ONTO-ToolKit offers functionality that allows a biologist to exploit the increasingly abundant information supported by ontologies. The Gene Ontology Consortium is participating in the development of ONTO-ToolKit as an integration platform for performing many GO based workflows, replacing existing functionality in AmiGO [27] and expanding the range of tools to be used. For example, it is possible to extract all experimental annotations for the clade Mammalia, generate a slim (subset) from this set, or to fetch all annotations belonging to a pre-defined ontology subset. Annotations extracted in this way can also be used in term enrichment analyses using GO TermFinder [3]. Term enrichment analysis on ontology subsets reduces the number of terms that are considered for the overrepresentation analysis, making the analysis more sensitive.

Platforms such as Galaxy are aimed to overcome the barriers in global data processing, and its flexibility offers ample opportunity to identify and implement new ways to fill the gaps in data visualisation and analysis. We have explored Galaxy’s use to implement data analysis techniques based on bio-ontologies.
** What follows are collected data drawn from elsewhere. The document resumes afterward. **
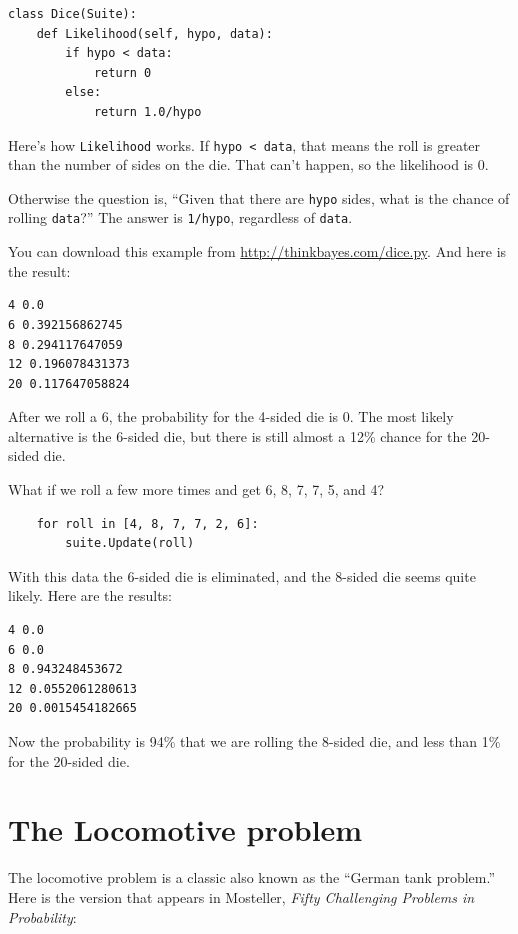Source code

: \documentclass[12pt]{book}
\begin{document}
\begin{verbatim}
class Dice(Suite):
    def Likelihood(self, hypo, data):
        if hypo < data:
            return 0
        else:
            return 1.0/hypo
\end{verbatim}

Here's how \verb"Likelihood" works.  If \verb"hypo < data", that
means the roll is greater than the number of sides on the die.
That can't happen, so the likelihood is 0.

Otherwise the question is, ``Given that there are {\tt hypo}
sides, what is the chance of rolling {\tt data}?''  The
answer is \verb"1/hypo", regardless of {\tt data}.

You can download this example from \url{http://thinkbayes.com/dice.py}.
And here is the result:

\begin{verbatim}
4 0.0
6 0.392156862745
8 0.294117647059
12 0.196078431373
20 0.117647058824
\end{verbatim}

After we roll a 6, the probability for the 4-sided die is 0.  The
most likely alternative is the 6-sided die, but there is still
almost a 12\% chance for the 20-sided die.

What if we roll a few more times and get 6, 8, 7, 7, 5, and 4?

\begin{verbatim}
    for roll in [4, 8, 7, 7, 2, 6]:
        suite.Update(roll)
\end{verbatim}

With this data the 6-sided die is eliminated, and the 8-sided
die seems quite likely.  Here are the results:

\begin{verbatim}
4 0.0
6 0.0
8 0.943248453672
12 0.0552061280613
20 0.0015454182665
\end{verbatim}

Now the probability is 94\% that we are rolling the 8-sided die,
and less than 1\% for the 20-sided die.


\section{The Locomotive problem}

The locomotive problem is a classic also
known as the ``German tank problem.''  Here is the version
that appears in Mosteller, {\it Fifty Challenging Problems in
  Probability}:
\end{document}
Bioinformatics data resources are constantly updated, i.e. by automated, software-mediated annotation or manual curation processes that depend on human intervention. Ontologies provide a means of improving the annotation process and to semantically represent the knowledge contained in biological databases in an unambiguous way. ONTO-ToolKit builds on this trend by enabling the manipulation of bio-ontologies within an integrative platform, which in turn allows analysis results to become the entry-point for further biological data analysis.

Conclusions

We presented several use cases to illustrate how the functionality of ONTO-PERL can be combined with the functionality of other tools in Galaxy. We have shown how the functionality of ONTO-PERL can be used to identify all the ancestor terms of a pair of ontology terms, or to simply retrieve all the terms shared by two proteins in order to assess their potential biological relatedness. We have extended and used ONTO-ToolKit to build a workflow to dynamically extract a subset of GO, map annotations to this subset, and then perform term enrichment analysis. With this we have shown that ONTO-ToolKit constitutes a useful extension to the functionalities available in Galaxy, by adding a variety of ontology-based analysis approaches that can improve the depth of the overall analysis because it builds on an increasing wealth of annotation and curation results.

Availability

ONTO-ToolKit can be obtained from its project page [28] or from the Galaxy Tool Shed [29]. ONTO-ToolKit is distributed under an Open Source License: GNU General Public License [30]. ONTO-ToolKit provides access to the latest obo2owl conversion code that implements the new proposed OBO Foundry mapping to OWL [31]. Once the ontology is converted to OWL, there are a number of OWL processing tools available, including Pellet [32], and ontology processing via the Thea library [33]. OntoToolkit, including the workflow example mentioned in use case III, is also available on-line [34].